Source texts of formatted documents
========================================================================

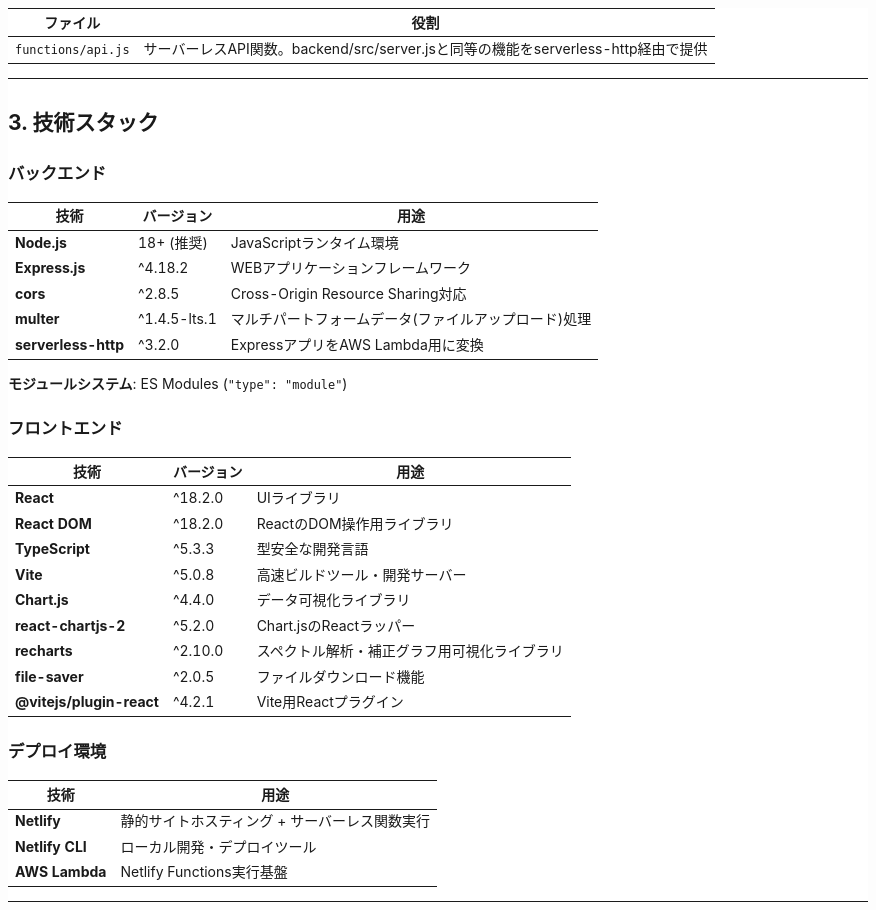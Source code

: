 | ファイル | 役割 |
|---------|------|
| `functions/api.js` | サーバーレスAPI関数。backend/src/server.jsと同等の機能をserverless-http経由で提供 |

---

## 3. 技術スタック

### バックエンド

| 技術 | バージョン | 用途 |
|------|-----------|------|
| **Node.js** | 18+ (推奨) | JavaScriptランタイム環境 |
| **Express.js** | ^4.18.2 | WEBアプリケーションフレームワーク |
| **cors** | ^2.8.5 | Cross-Origin Resource Sharing対応 |
| **multer** | ^1.4.5-lts.1 | マルチパートフォームデータ(ファイルアップロード)処理 |
| **serverless-http** | ^3.2.0 | ExpressアプリをAWS Lambda用に変換 |

**モジュールシステム**: ES Modules (`"type": "module"`)

### フロントエンド

| 技術 | バージョン | 用途 |
|------|-----------|------|
| **React** | ^18.2.0 | UIライブラリ |
| **React DOM** | ^18.2.0 | ReactのDOM操作用ライブラリ |
| **TypeScript** | ^5.3.3 | 型安全な開発言語 |
| **Vite** | ^5.0.8 | 高速ビルドツール・開発サーバー |
| **Chart.js** | ^4.4.0 | データ可視化ライブラリ |
| **react-chartjs-2** | ^5.2.0 | Chart.jsのReactラッパー |
| **recharts** | ^2.10.0 | スペクトル解析・補正グラフ用可視化ライブラリ |
| **file-saver** | ^2.0.5 | ファイルダウンロード機能 |
| **@vitejs/plugin-react** | ^4.2.1 | Vite用Reactプラグイン |

### デプロイ環境

| 技術 | 用途 |
|------|------|
| **Netlify** | 静的サイトホスティング + サーバーレス関数実行 |
| **Netlify CLI** | ローカル開発・デプロイツール |
| **AWS Lambda** | Netlify Functions実行基盤 |

---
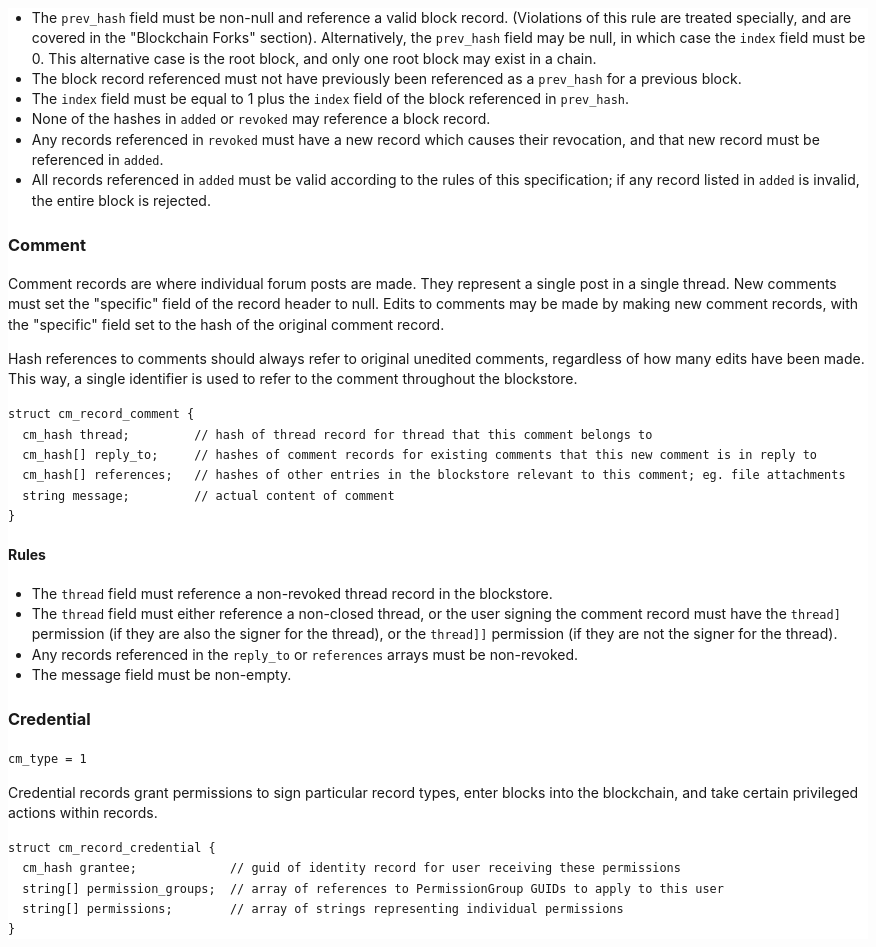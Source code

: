 * The `prev_hash` field must be non-null and reference a valid block record. (Violations of this rule are treated specially, and are covered in the "Blockchain Forks" section). Alternatively, the `prev_hash` field may be null, in which case the `index` field must be 0. This alternative case is the root block, and only one root block may exist in a chain.
* The block record referenced must not have previously been referenced as a `prev_hash` for a previous block.
* The `index` field must be equal to 1 plus the `index` field of the block referenced in `prev_hash`.
* None of the hashes in `added` or `revoked` may reference a block record.
* Any records referenced in `revoked` must have a new record which causes their revocation, and that new record must be referenced in `added`.
* All records referenced in `added` must be valid according to the rules of this specification; if any record listed in `added` is invalid, the entire block is rejected.

### Comment
Comment records are where individual forum posts are made. They represent a single post in a single thread. New comments must set the "specific" field of the record header to null. Edits to comments may be made by making new comment records, with the "specific" field set to the hash of the original comment record.

Hash references to comments should always refer to original unedited comments, regardless of how many edits have been made. This way, a single identifier is used to refer to the comment throughout the blockstore.

```
struct cm_record_comment {
  cm_hash thread;         // hash of thread record for thread that this comment belongs to
  cm_hash[] reply_to;     // hashes of comment records for existing comments that this new comment is in reply to
  cm_hash[] references;   // hashes of other entries in the blockstore relevant to this comment; eg. file attachments
  string message;         // actual content of comment
}
```

#### Rules

* The `thread` field must reference a non-revoked thread record in the blockstore.
* The `thread` field must either reference a non-closed thread, or the user signing the comment record must have the `thread]` permission (if they are also the signer for the thread), or the `thread]]` permission (if they are not the signer for the thread).
* Any records referenced in the `reply_to` or `references` arrays must be non-revoked.
* The message field must be non-empty.

### Credential
`cm_type = 1`

Credential records grant permissions to sign particular record types, enter blocks into the blockchain, and take certain privileged actions within records.

```
struct cm_record_credential {
  cm_hash grantee;             // guid of identity record for user receiving these permissions
  string[] permission_groups;  // array of references to PermissionGroup GUIDs to apply to this user
  string[] permissions;        // array of strings representing individual permissions
}
```
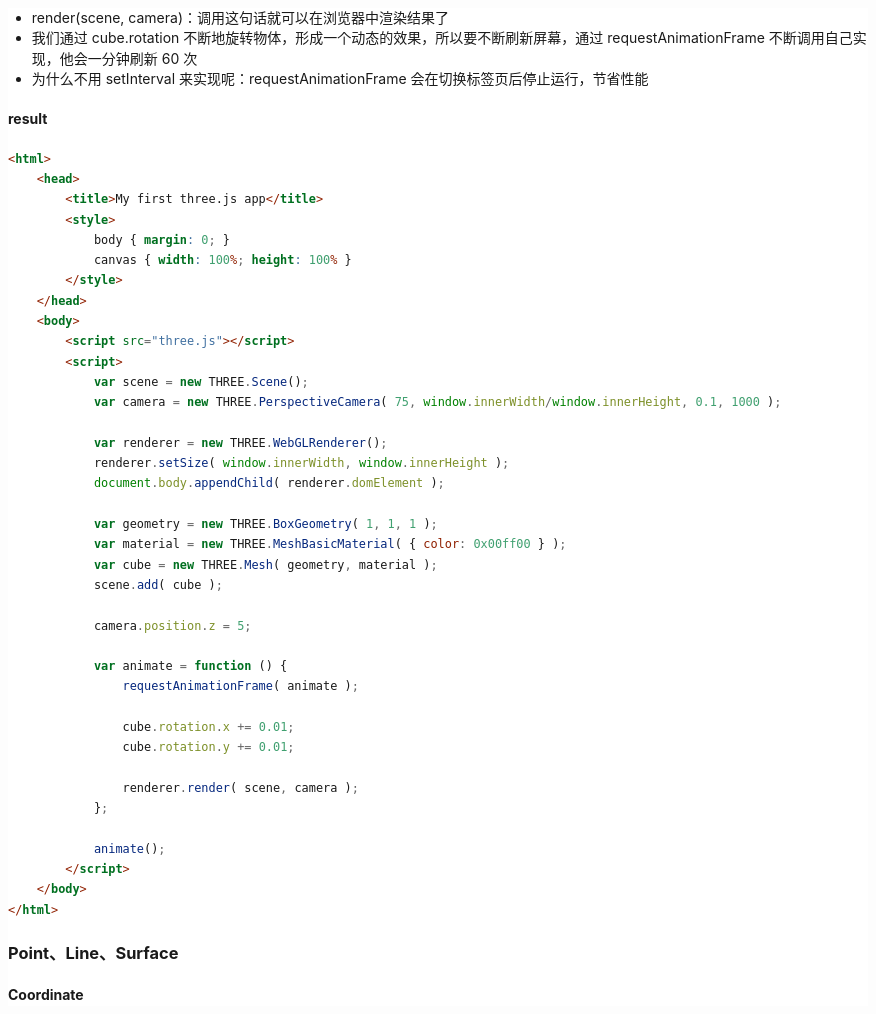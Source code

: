 - render(scene, camera)：调用这句话就可以在浏览器中渲染结果了
- 我们通过 cube.rotation 不断地旋转物体，形成一个动态的效果，所以要不断刷新屏幕，通过 requestAnimationFrame 不断调用自己实现，他会一分钟刷新 60 次
- 为什么不用 setInterval 来实现呢：requestAnimationFrame 会在切换标签页后停止运行，节省性能

#### result

```html
<html>
	<head>
		<title>My first three.js app</title>
		<style>
			body { margin: 0; }
			canvas { width: 100%; height: 100% }
		</style>
	</head>
	<body>
		<script src="three.js"></script>
		<script>
			var scene = new THREE.Scene();
			var camera = new THREE.PerspectiveCamera( 75, window.innerWidth/window.innerHeight, 0.1, 1000 );

			var renderer = new THREE.WebGLRenderer();
			renderer.setSize( window.innerWidth, window.innerHeight );
			document.body.appendChild( renderer.domElement );

			var geometry = new THREE.BoxGeometry( 1, 1, 1 );
			var material = new THREE.MeshBasicMaterial( { color: 0x00ff00 } );
			var cube = new THREE.Mesh( geometry, material );
			scene.add( cube );

			camera.position.z = 5;

			var animate = function () {
				requestAnimationFrame( animate );

				cube.rotation.x += 0.01;
				cube.rotation.y += 0.01;

				renderer.render( scene, camera );
			};

			animate();
		</script>
	</body>
</html>
```

### Point、Line、Surface

#### Coordinate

========================================================================

### WHAT THE TASK REQUIRES
Copy the records above exactly, omitting every picture.

### YOUR SOLUTION
Source code

: | ファイル | 役割 |
|---------|------|
| `functions/api.js` | サーバーレスAPI関数。backend/src/server.jsと同等の機能をserverless-http経由で提供 |

---

## 3. 技術スタック

### バックエンド

| 技術 | バージョン | 用途 |
|------|-----------|------|
| **Node.js** | 18+ (推奨) | JavaScriptランタイム環境 |
| **Express.js** | ^4.18.2 | WEBアプリケーションフレームワーク |
| **cors** | ^2.8.5 | Cross-Origin Resource Sharing対応 |
| **multer** | ^1.4.5-lts.1 | マルチパートフォームデータ(ファイルアップロード)処理 |
| **serverless-http** | ^3.2.0 | ExpressアプリをAWS Lambda用に変換 |

**モジュールシステム**: ES Modules (`"type": "module"`)

### フロントエンド

| 技術 | バージョン | 用途 |
|------|-----------|------|
| **React** | ^18.2.0 | UIライブラリ |
| **React DOM** | ^18.2.0 | ReactのDOM操作用ライブラリ |
| **TypeScript** | ^5.3.3 | 型安全な開発言語 |
| **Vite** | ^5.0.8 | 高速ビルドツール・開発サーバー |
| **Chart.js** | ^4.4.0 | データ可視化ライブラリ |
| **react-chartjs-2** | ^5.2.0 | Chart.jsのReactラッパー |
| **recharts** | ^2.10.0 | スペクトル解析・補正グラフ用可視化ライブラリ |
| **file-saver** | ^2.0.5 | ファイルダウンロード機能 |
| **@vitejs/plugin-react** | ^4.2.1 | Vite用Reactプラグイン |

### デプロイ環境

| 技術 | 用途 |
|------|------|
| **Netlify** | 静的サイトホスティング + サーバーレス関数実行 |
| **Netlify CLI** | ローカル開発・デプロイツール |
| **AWS Lambda** | Netlify Functions実行基盤 |

---
Source code

: * The `prev_hash` field must be non-null and reference a valid block record. (Violations of this rule are treated specially, and are covered in the "Blockchain Forks" section). Alternatively, the `prev_hash` field may be null, in which case the `index` field must be 0. This alternative case is the root block, and only one root block may exist in a chain.
* The block record referenced must not have previously been referenced as a `prev_hash` for a previous block.
* The `index` field must be equal to 1 plus the `index` field of the block referenced in `prev_hash`.
* None of the hashes in `added` or `revoked` may reference a block record.
* Any records referenced in `revoked` must have a new record which causes their revocation, and that new record must be referenced in `added`.
* All records referenced in `added` must be valid according to the rules of this specification; if any record listed in `added` is invalid, the entire block is rejected.

### Comment
Comment records are where individual forum posts are made. They represent a single post in a single thread. New comments must set the "specific" field of the record header to null. Edits to comments may be made by making new comment records, with the "specific" field set to the hash of the original comment record.

Hash references to comments should always refer to original unedited comments, regardless of how many edits have been made. This way, a single identifier is used to refer to the comment throughout the blockstore.

```
struct cm_record_comment {
  cm_hash thread;         // hash of thread record for thread that this comment belongs to
  cm_hash[] reply_to;     // hashes of comment records for existing comments that this new comment is in reply to
  cm_hash[] references;   // hashes of other entries in the blockstore relevant to this comment; eg. file attachments
  string message;         // actual content of comment
}
```

#### Rules

* The `thread` field must reference a non-revoked thread record in the blockstore.
* The `thread` field must either reference a non-closed thread, or the user signing the comment record must have the `thread]` permission (if they are also the signer for the thread), or the `thread]]` permission (if they are not the signer for the thread).
* Any records referenced in the `reply_to` or `references` arrays must be non-revoked.
* The message field must be non-empty.

### Credential
`cm_type = 1`

Credential records grant permissions to sign particular record types, enter blocks into the blockchain, and take certain privileged actions within records.

```
struct cm_record_credential {
  cm_hash grantee;             // guid of identity record for user receiving these permissions
  string[] permission_groups;  // array of references to PermissionGroup GUIDs to apply to this user
  string[] permissions;        // array of strings representing individual permissions
}
```
Source code

: - render(scene, camera)：调用这句话就可以在浏览器中渲染结果了
- 我们通过 cube.rotation 不断地旋转物体，形成一个动态的效果，所以要不断刷新屏幕，通过 requestAnimationFrame 不断调用自己实现，他会一分钟刷新 60 次
- 为什么不用 setInterval 来实现呢：requestAnimationFrame 会在切换标签页后停止运行，节省性能

#### result

```html
<html>
	<head>
		<title>My first three.js app</title>
		<style>
			body { margin: 0; }
			canvas { width: 100%; height: 100% }
		</style>
	</head>
	<body>
		<script src="three.js"></script>
		<script>
			var scene = new THREE.Scene();
			var camera = new THREE.PerspectiveCamera( 75, window.innerWidth/window.innerHeight, 0.1, 1000 );

			var renderer = new THREE.WebGLRenderer();
			renderer.setSize( window.innerWidth, window.innerHeight );
			document.body.appendChild( renderer.domElement );

			var geometry = new THREE.BoxGeometry( 1, 1, 1 );
			var material = new THREE.MeshBasicMaterial( { color: 0x00ff00 } );
			var cube = new THREE.Mesh( geometry, material );
			scene.add( cube );

			camera.position.z = 5;

			var animate = function () {
				requestAnimationFrame( animate );

				cube.rotation.x += 0.01;
				cube.rotation.y += 0.01;

				renderer.render( scene, camera );
			};

			animate();
		</script>
	</body>
</html>
```

### Point、Line、Surface

#### Coordinate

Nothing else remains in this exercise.